I can see real changes in the way British artists are perceived abroad since I first started visiting art galleries. European museums in the 1970s would have a Henry Moore on display and, if you were lucky, a Francis Bacon triptych and perhaps a Bridget Riley and that was usually it. It was as if British artists didn’t really exist.

Now the situation has changed out of all recognition. The range and number of artists exhibiting abroad today would have been unimaginable fifty years ago and this gives younger artists a greater sense of optimism about having careers that they can sustain, so I am very hopeful about what is happening.

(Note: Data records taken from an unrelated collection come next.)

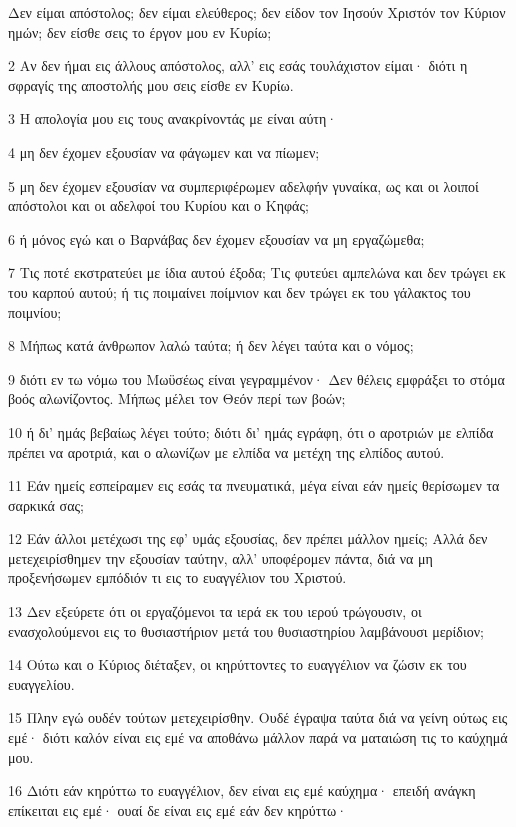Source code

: \par Δεν είμαι απόστολος; δεν είμαι ελεύθερος; δεν είδον τον Ιησούν Χριστόν τον Κύριον ημών; δεν είσθε σεις το έργον μου εν Κυρίω;
\par 2 Αν δεν ήμαι εις άλλους απόστολος, αλλ' εις εσάς τουλάχιστον είμαι· διότι η σφραγίς της αποστολής μου σεις είσθε εν Κυρίω.
\par 3 Η απολογία μου εις τους ανακρίνοντάς με είναι αύτη·
\par 4 μη δεν έχομεν εξουσίαν να φάγωμεν και να πίωμεν;
\par 5 μη δεν έχομεν εξουσίαν να συμπεριφέρωμεν αδελφήν γυναίκα, ως και οι λοιποί απόστολοι και οι αδελφοί του Κυρίου και ο Κηφάς;
\par 6 ή μόνος εγώ και ο Βαρνάβας δεν έχομεν εξουσίαν να μη εργαζώμεθα;
\par 7 Τις ποτέ εκστρατεύει με ίδια αυτού έξοδα; Τις φυτεύει αμπελώνα και δεν τρώγει εκ του καρπού αυτού; ή τις ποιμαίνει ποίμνιον και δεν τρώγει εκ του γάλακτος του ποιμνίου;
\par 8 Μήπως κατά άνθρωπον λαλώ ταύτα; ή δεν λέγει ταύτα και ο νόμος;
\par 9 διότι εν τω νόμω του Μωϋσέως είναι γεγραμμένον· Δεν θέλεις εμφράξει το στόμα βοός αλωνίζοντος. Μήπως μέλει τον Θεόν περί των βοών;
\par 10 ή δι' ημάς βεβαίως λέγει τούτο; διότι δι' ημάς εγράφη, ότι ο αροτριών με ελπίδα πρέπει να αροτριά, και ο αλωνίζων με ελπίδα να μετέχη της ελπίδος αυτού.
\par 11 Εάν ημείς εσπείραμεν εις εσάς τα πνευματικά, μέγα είναι εάν ημείς θερίσωμεν τα σαρκικά σας;
\par 12 Εάν άλλοι μετέχωσι της εφ' υμάς εξουσίας, δεν πρέπει μάλλον ημείς; Αλλά δεν μετεχειρίσθημεν την εξουσίαν ταύτην, αλλ' υποφέρομεν πάντα, διά να μη προξενήσωμεν εμπόδιόν τι εις το ευαγγέλιον του Χριστού.
\par 13 Δεν εξεύρετε ότι οι εργαζόμενοι τα ιερά εκ του ιερού τρώγουσιν, οι ενασχολούμενοι εις το θυσιαστήριον μετά του θυσιαστηρίου λαμβάνουσι μερίδιον;
\par 14 Ούτω και ο Κύριος διέταξεν, οι κηρύττοντες το ευαγγέλιον να ζώσιν εκ του ευαγγελίου.
\par 15 Πλην εγώ ουδέν τούτων μετεχειρίσθην. Ουδέ έγραψα ταύτα διά να γείνη ούτως εις εμέ· διότι καλόν είναι εις εμέ να αποθάνω μάλλον παρά να ματαιώση τις το καύχημά μου.
\par 16 Διότι εάν κηρύττω το ευαγγέλιον, δεν είναι εις εμέ καύχημα· επειδή ανάγκη επίκειται εις εμέ· ουαί δε είναι εις εμέ εάν δεν κηρύττω·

I’m not suggesting that the quality of the work has changed. We have always produced wonderful artists – Turner, Constable, Blake, Palmer, Bomberg, Nash, Sutherland, Hepworth, Hitchens – but it’s the perception of our artists and their standing in the world that has changed and this can only be positive.

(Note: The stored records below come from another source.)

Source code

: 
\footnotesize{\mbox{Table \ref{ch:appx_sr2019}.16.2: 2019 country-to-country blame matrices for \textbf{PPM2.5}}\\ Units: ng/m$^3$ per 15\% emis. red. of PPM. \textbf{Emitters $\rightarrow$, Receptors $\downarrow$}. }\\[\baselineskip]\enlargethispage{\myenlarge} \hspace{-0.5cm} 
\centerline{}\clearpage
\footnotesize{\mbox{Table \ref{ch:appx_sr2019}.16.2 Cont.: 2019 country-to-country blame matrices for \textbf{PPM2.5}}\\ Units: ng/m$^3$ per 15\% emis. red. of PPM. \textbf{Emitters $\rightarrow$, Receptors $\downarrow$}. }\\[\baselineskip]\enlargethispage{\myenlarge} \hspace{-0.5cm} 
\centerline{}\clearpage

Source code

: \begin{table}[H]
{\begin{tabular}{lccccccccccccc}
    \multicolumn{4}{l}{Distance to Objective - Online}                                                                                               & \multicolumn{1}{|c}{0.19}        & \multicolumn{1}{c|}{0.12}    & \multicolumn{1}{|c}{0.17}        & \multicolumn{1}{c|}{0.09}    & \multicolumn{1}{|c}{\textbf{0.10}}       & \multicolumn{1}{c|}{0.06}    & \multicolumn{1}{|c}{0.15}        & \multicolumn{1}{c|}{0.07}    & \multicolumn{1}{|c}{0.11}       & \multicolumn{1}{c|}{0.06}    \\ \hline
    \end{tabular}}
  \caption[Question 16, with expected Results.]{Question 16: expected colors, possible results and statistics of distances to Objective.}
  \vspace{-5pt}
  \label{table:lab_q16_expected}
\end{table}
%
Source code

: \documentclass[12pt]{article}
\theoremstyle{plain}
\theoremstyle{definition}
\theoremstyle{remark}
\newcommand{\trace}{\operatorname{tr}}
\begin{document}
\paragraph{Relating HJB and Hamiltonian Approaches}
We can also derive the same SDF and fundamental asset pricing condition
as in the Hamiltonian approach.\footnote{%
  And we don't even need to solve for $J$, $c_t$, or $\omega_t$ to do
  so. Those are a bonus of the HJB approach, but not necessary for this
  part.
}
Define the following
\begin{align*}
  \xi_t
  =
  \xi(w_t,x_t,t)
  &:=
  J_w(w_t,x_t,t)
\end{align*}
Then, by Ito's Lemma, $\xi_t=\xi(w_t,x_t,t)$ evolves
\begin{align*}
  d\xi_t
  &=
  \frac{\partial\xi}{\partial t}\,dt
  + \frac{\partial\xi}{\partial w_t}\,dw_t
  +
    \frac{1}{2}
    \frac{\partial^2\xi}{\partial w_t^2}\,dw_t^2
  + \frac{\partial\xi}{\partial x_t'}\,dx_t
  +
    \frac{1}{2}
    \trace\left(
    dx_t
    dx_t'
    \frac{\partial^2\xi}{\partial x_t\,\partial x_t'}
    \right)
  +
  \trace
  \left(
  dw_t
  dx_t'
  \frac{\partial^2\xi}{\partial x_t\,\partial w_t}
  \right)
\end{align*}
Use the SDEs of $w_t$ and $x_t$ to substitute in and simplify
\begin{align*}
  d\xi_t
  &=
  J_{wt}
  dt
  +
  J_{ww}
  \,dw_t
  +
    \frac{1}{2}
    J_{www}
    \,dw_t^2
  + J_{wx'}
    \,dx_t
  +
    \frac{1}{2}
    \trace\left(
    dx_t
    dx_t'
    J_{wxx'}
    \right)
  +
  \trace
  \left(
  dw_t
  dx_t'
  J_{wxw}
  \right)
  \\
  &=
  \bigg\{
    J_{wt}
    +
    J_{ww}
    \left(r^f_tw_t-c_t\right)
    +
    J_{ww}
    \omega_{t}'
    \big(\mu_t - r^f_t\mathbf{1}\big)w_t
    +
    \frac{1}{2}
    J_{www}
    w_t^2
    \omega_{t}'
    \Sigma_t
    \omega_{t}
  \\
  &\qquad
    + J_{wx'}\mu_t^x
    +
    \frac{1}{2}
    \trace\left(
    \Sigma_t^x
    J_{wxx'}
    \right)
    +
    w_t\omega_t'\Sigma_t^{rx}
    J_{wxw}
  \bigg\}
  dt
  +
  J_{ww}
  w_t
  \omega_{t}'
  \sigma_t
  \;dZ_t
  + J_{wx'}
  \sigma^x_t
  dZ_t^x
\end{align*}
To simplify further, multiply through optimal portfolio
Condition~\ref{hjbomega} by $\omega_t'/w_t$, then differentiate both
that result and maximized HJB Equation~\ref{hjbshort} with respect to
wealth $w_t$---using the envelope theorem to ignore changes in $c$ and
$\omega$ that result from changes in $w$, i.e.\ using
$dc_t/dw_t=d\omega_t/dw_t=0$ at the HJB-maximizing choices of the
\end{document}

Your portraits have recently been described as a “who’s who” of British artists. Are there any artists who you would like to photograph but haven’t yet had a chance to?


I’ve been very fortunate to photograph such a variety of artists but there are dozens of people missing from the series. Jenny Saville is a wonderful painter who should be part of this series. Sarah Lucas, Tony Cragg, Bruce McLean, Jeremy Deller, Richard Wilson. The list goes on, but there has to be a willingness on the part of the artist to be photographed, to engage with the process, and I can’t force that.

Can you tell me a bit about why you decided to join Artimage?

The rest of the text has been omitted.